Essa indenização, no entanto, é criticada por lideranças indígenas. Na avaliação das entidades, a Constituição veda a indenização do valor da terra nua nas demarcações, mesmo para particulares de boa-fé (art. 231, parágrafo 6º, da CF). Porém, em caso de eventual indenização, após análise de cada caso, elas defendem que ocorra de forma desassociada do procedimento de demarcação, para não tornar o processo ainda mais moroso.
“Do contrário, as demarcações pendentes ficarão inviabilizadas na prática, pois, se tornarão completamente dependentes de vultosos recursos financeiros estatais, que são escassos”, diz a nota divulgada pelas entidades.

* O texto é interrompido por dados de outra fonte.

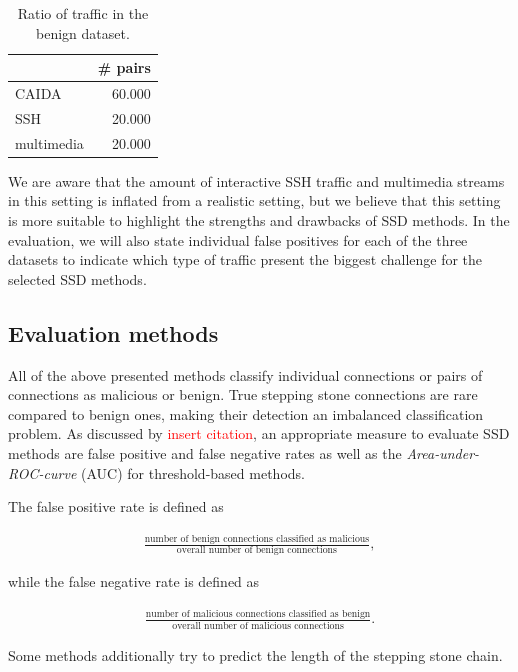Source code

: \documentclass[runningheads]{llncs}\usepackage[]{graphicx}\usepackage[]{color}
\begin{document}
\begin{table}
\centering
\begin{tabular}{l|r}
&\# pairs \\ \hline
CAIDA& 60.000\\ \hline
SSH& 20.000 \\ \hline
multimedia& 20.000 \\ \hline
\end{tabular}
\caption{Ratio of traffic in the benign dataset.}\label{Tab:Benigndata}
\end{table}

We are aware that the amount of interactive SSH traffic and multimedia streams in this setting is inflated from a realistic setting, but we believe that this setting is more suitable to highlight the strengths and drawbacks of SSD methods. In the evaluation, we will also state individual false positives for each of the three datasets to indicate which type of traffic present the biggest challenge for the selected SSD methods.  


\subsection{Evaluation methods}

All of the above presented methods classify individual connections or pairs of connections as malicious or benign. True stepping stone connections are rare compared to benign ones, making their detection an imbalanced classification problem. As discussed by \textcolor{red}{insert citation}, an appropriate measure to evaluate SSD methods are false positive and false negative rates as well as the \textit{Area-under-ROC-curve} (AUC) for threshold-based methods.

The false positive rate is defined as

\begin{align*}
\frac{\text{number of benign connections classified as malicious}}{\text{overall number of benign connections}},
\end{align*}

while the false negative rate is defined as

\begin{align*}
\frac{\text{number of malicious connections classified as benign}}{\text{overall number of malicious connections}}.
\end{align*}

Some methods additionally try to predict the length of the stepping stone chain.
\end{document}
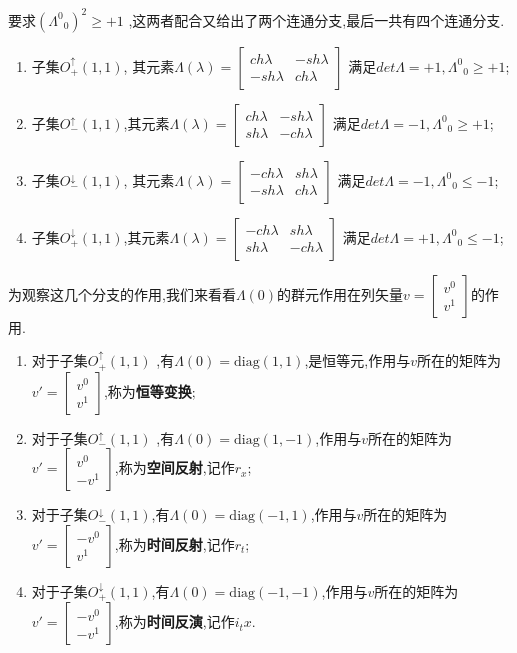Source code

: \documentclass[../main.tex]{subfiles}
\begin{document}
要求$(\Lambda^{0}{}_{0})^2\ge +1$ ,这两者配合又给出了两个连通分支,最后一共有四个连通分支.
\begin{enumerate}
    \item 子集$O^\uparrow_+(1,1)$, 其元素$\Lambda(\lambda) = \begin{bmatrix}ch\lambda&-sh\lambda \\ -sh\lambda & ch\lambda\end{bmatrix}$ 满足$det\Lambda = +1, \Lambda^0{}_0\ge +1$; 
    \item 子集$O^\uparrow_-(1,1)$,其元素$\Lambda(\lambda) = \begin{bmatrix}ch\lambda&-sh\lambda \\ sh\lambda &-ch\lambda\end{bmatrix}$ 满足$det\Lambda = -1, \Lambda^0{}_0\ge +1$;
    \item 子集$O^\downarrow_-(1,1)$, 其元素$\Lambda(\lambda) = \begin{bmatrix}-ch\lambda&sh\lambda \\ -sh\lambda & ch\lambda\end{bmatrix}$ 满足$det\Lambda = -1, \Lambda^0{}_0\le -1$;
    \item 子集$O^\downarrow_+(1,1)$,其元素$\Lambda(\lambda) = \begin{bmatrix}-ch\lambda&sh\lambda \\ sh\lambda &-ch\lambda\end{bmatrix}$ 满足$det\Lambda = +1, \Lambda^0{}_0\le -1$;
\end{enumerate}
为观察这几个分支的作用,我们来看看$\Lambda(0)$的群元作用在列矢量$v = \begin{bmatrix}v^0\\v^1\end{bmatrix}$的作用.
\begin{enumerate}
    \item 对于子集$O^\uparrow_+(1,1)$  ,有$\Lambda(0) =\text{diag}(1,1)$,是恒等元,作用与$v$所在的矩阵为$v'=\begin{bmatrix}v^0\\v^1 \end{bmatrix}$,称为\textbf{恒等变换};
    \item 对于子集$O^\uparrow_-(1,1)$  ,有$\Lambda(0) =\text{diag}(1,-1) $,作用与$v$所在的矩阵为$v'=\begin{bmatrix}v^0\\-v^1\end{bmatrix}$,称为\textbf{空间反射},记作$r_x$;
    \item 对于子集$O^\downarrow_-(1,1)$,有$\Lambda(0) =\text{diag}(-1,1) $,作用与$v$所在的矩阵为$v'=\begin{bmatrix}-v^0\\v^1\end{bmatrix}$,称为\textbf{时间反射},记作$r_t$;
    \item 对于子集$O^\downarrow_+(1,1)$,有$\Lambda(0) =\text{diag}(-1,-1) $,作用与$v$所在的矩阵为$v'=\begin{bmatrix}-v^0\\-v^1\end{bmatrix}$,称为\textbf{时间反演},记作$i_tx$.
\end{enumerate}
\end{document}

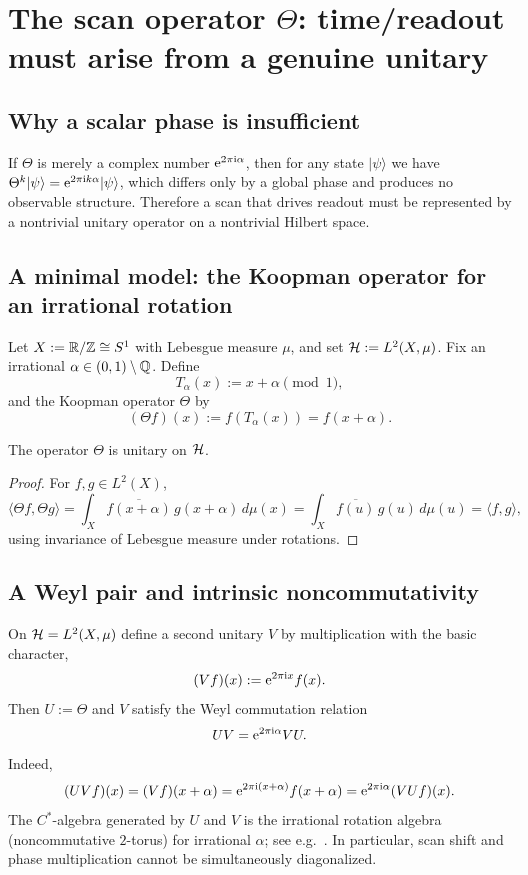 \section{The scan operator \texorpdfstring{$\Theta$}{Theta}: time/readout must arise from a genuine unitary}
\label{sec:theta}

\subsection{Why a scalar phase is insufficient}
If $\Theta$ is merely a complex number $\e^{2\pi\iu\alpha}$, then for any state $|\psi\rangle$ we have $\Theta^k|\psi\rangle=\e^{2\pi\iu k\alpha}|\psi\rangle$, which differs only by a global phase and produces no observable structure. Therefore a scan that drives readout must be represented by a nontrivial unitary operator on a nontrivial Hilbert space.

\subsection{A minimal model: the Koopman operator for an irrational rotation}
Let $X:=\RR/\ZZ\cong S^1$ with Lebesgue measure $\mu$, and set $\hilbert:=L^2(X,\mu)$. Fix an irrational $\alpha\in(0,1)\setminus\QQ$. Define
$$
T_\alpha(x):=x+\alpha\pmod{1},
$$
and the Koopman operator $\Theta$ by
$$
(\Theta f)(x):=f(T_\alpha(x))=f(x+\alpha).
$$

\begin{proposition}[Unitarity]
\label{prop:theta_unitary}
The operator $\Theta$ is unitary on $\hilbert$.
\end{proposition}

\begin{proof}
For $f,g\in L^2(X)$,
$$
\langle \Theta f,\Theta g\rangle=\int_X \overline{f(x+\alpha)}\,g(x+\alpha)\,d\mu(x)=\int_X \overline{f(u)}\,g(u)\,d\mu(u)=\langle f,g\rangle,
$$
using invariance of Lebesgue measure under rotations.
\end{proof}

\subsection{A Weyl pair and intrinsic noncommutativity}
\label{subsec:weyl_pair}
On $\hilbert=L^2(X,\mu)$ define a second unitary $V$ by multiplication with the basic character,
$$
(Vf)(x):=\e^{2\pi\iu x} f(x).
$$
Then $U:=\Theta$ and $V$ satisfy the Weyl commutation relation
$$
UV=\e^{2\pi\iu\alpha}VU.
$$
Indeed,
$$
(UVf)(x)=(Vf)(x+\alpha)=\e^{2\pi\iu(x+\alpha)}f(x+\alpha)=\e^{2\pi\iu\alpha}(VUf)(x).
$$
The $C^*$-algebra generated by $U$ and $V$ is the irrational rotation algebra (noncommutative $2$-torus) for irrational $\alpha$; see e.g.~\cite{Rieffel1981,Connes1994}. In particular, scan shift and phase multiplication cannot be simultaneously diagonalized.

O documento é assinado pela Comissão de Defesa dos Direitos Humanos D. Paulo Evaristo Arns, a Comissão Arns; pela Articulação dos Povos Indígenas do Brasil (Apib); pelo Conselho Indigenista Missionário (Cimi); pela Sociedade Brasileira para o Progresso da Ciência (SBPC); e pela Associação Brasileira de Antropologia (ABA) que se dizem confiantes de que o STF se manterá como maior de guardião da Constituição Federal de 1988 e protetor dos direitos fundamentais de grupos sociais minoritários e vulnerabilizados, como os povos indígenas brasileiros.
O que dizem os proprietários rurais - O presidente da Federação da Agricultura e Pecuária de Mato Grosso do Sul (Famasul), Marcelo Bertoni afirmou em coletiva de imprensa realizada nesta quinta-feira (28) "respeitar" a decisão do Supremo Tribunal Federal (STF) de derrubar a demarcação temporal de terras indígenas. Apesar disso, não concorda com a Corte.
O Senado Federal, por sua vez, aprovou o Marco Temporal, com 43 votos a favor e 21 contrários. O presidente do Senado, Rodrigo Pacheco reafirmou seu compromisso com a tramitação da matéria e defendeu que o Congresso Nacional se posicione sobre questões importantes para o país.
Quanto ao impasse entre o STF e o Senado, Bertoni pontuou que a Casa de Leis "fez a sua parte que foi fazer as leis e regulamentá-las, um trabalho muito bem-feito".
Outro ponto levantado foi quanto às ocupações da comunidade indígenas de terras. "Não são benéficas para ninguém. Nesta situação, eu me preocupo muito com a agricultura familiar, como é o caso do município de Douradina, onde 315 pequenos produtores, com propriedades com a média de 4 hectares, são impactados".
Um estudo recentemente publicado pela Comissão Pastoral da Terra revela que no decorrer do ano de 2022, um total de 14.638 famílias indígenas sofreram impactos decorrentes de conflitos relacionados à posse de terras em várias localidades no interior do estado de Mato Grosso do Sul.
De acordo com os resultados da pesquisa, os municípios que registraram os maiores níveis de afetação no ano passado incluem Amambai, Caarapó, Coronel Sapucaia, Corumbá, Douradina, Dourados, Japorã, Miranda e Naviraí.
O líder terena, Lindomar afirma que as ocupações são, na verdade, retomada de territórios. "As retomada de nossos territórios sempre se deram como último instrumento legal e contundente para rompermos as cercas que nos separam de nossos territórios", finalizou.